# PROBLEM DETAILS
Copy every line that holds the string "JFilterDesign" from the data below.

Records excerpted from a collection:
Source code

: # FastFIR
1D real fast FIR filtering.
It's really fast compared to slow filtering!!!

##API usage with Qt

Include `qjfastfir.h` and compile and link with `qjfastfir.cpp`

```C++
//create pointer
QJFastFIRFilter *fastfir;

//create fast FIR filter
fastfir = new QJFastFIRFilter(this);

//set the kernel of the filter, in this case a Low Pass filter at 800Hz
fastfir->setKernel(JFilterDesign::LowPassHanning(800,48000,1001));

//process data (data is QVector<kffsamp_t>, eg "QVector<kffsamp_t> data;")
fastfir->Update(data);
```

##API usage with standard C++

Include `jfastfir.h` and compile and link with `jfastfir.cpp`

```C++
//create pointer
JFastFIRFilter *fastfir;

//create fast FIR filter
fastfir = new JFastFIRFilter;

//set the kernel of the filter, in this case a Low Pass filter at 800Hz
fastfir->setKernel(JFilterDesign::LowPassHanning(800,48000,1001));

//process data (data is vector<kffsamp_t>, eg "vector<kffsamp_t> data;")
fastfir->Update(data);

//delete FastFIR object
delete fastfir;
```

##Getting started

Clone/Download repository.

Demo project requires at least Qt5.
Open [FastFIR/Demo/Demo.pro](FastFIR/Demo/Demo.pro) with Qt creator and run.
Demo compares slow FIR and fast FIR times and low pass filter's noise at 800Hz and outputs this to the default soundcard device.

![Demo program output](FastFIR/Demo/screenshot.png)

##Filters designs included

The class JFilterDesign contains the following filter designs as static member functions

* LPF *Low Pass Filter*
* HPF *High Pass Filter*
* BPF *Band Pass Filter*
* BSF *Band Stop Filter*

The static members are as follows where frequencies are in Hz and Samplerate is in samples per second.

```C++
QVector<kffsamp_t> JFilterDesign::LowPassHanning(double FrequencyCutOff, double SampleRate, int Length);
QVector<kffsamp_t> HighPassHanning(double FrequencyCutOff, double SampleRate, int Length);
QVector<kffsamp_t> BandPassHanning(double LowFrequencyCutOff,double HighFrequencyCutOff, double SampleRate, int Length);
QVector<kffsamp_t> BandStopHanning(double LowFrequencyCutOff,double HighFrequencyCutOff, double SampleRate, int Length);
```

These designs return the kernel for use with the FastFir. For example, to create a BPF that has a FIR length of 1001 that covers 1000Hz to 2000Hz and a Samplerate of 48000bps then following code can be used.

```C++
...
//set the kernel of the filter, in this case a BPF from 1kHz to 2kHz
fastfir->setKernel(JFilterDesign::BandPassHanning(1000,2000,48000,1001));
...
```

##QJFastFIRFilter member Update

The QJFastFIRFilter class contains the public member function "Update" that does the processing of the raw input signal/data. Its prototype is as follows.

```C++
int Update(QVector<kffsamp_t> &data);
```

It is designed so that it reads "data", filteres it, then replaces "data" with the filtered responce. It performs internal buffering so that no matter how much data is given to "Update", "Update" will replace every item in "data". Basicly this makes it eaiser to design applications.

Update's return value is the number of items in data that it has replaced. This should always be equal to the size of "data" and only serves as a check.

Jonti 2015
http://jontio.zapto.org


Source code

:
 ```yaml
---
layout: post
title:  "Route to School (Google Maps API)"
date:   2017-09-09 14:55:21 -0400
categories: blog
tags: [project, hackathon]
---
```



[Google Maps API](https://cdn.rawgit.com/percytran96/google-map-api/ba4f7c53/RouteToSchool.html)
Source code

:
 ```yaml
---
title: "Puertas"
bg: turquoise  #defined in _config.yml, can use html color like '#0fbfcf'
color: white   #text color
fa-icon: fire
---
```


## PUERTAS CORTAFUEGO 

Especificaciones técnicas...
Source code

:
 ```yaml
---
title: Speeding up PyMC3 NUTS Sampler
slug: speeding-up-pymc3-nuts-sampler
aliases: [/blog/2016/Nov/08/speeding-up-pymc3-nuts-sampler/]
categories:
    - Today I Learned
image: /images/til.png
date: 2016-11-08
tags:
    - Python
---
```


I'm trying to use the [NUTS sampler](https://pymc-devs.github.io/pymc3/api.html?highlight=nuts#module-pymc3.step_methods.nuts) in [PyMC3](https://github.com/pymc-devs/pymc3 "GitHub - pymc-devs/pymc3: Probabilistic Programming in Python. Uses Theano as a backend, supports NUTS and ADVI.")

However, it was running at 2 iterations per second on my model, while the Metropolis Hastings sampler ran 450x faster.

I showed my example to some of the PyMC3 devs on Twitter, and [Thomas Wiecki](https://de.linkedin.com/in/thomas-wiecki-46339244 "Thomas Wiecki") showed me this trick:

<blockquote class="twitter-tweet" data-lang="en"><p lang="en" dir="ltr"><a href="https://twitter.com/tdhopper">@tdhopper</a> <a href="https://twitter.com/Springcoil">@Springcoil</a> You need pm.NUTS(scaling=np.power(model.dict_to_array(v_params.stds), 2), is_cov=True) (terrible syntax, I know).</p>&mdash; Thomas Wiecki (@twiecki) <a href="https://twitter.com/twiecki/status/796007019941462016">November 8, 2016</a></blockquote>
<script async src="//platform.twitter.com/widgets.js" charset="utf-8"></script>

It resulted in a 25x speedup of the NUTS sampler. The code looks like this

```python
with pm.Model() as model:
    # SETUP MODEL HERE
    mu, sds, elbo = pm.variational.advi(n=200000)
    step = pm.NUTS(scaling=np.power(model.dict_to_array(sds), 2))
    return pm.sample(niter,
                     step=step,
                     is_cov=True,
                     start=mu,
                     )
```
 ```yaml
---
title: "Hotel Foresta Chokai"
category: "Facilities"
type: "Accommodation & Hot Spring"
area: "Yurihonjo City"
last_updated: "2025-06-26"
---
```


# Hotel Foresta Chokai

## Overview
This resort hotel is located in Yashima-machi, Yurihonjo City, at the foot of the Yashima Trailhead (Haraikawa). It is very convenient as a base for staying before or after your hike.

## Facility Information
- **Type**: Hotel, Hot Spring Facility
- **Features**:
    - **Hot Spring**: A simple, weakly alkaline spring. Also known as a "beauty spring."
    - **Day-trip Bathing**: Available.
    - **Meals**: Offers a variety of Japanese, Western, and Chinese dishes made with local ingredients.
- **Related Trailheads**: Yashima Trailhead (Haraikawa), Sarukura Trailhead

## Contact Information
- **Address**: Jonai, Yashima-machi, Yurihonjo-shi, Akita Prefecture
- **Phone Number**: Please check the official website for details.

# SOLUTION TO THE PROBLEM
fastfir->setKernel(JFilterDesign::LowPassHanning(800,48000,1001));
fastfir->setKernel(JFilterDesign::LowPassHanning(800,48000,1001));
The class JFilterDesign contains the following filter designs as static member functions
QVector<kffsamp_t> JFilterDesign::LowPassHanning(double FrequencyCutOff, double SampleRate, int Length);
fastfir->setKernel(JFilterDesign::BandPassHanning(1000,2000,48000,1001));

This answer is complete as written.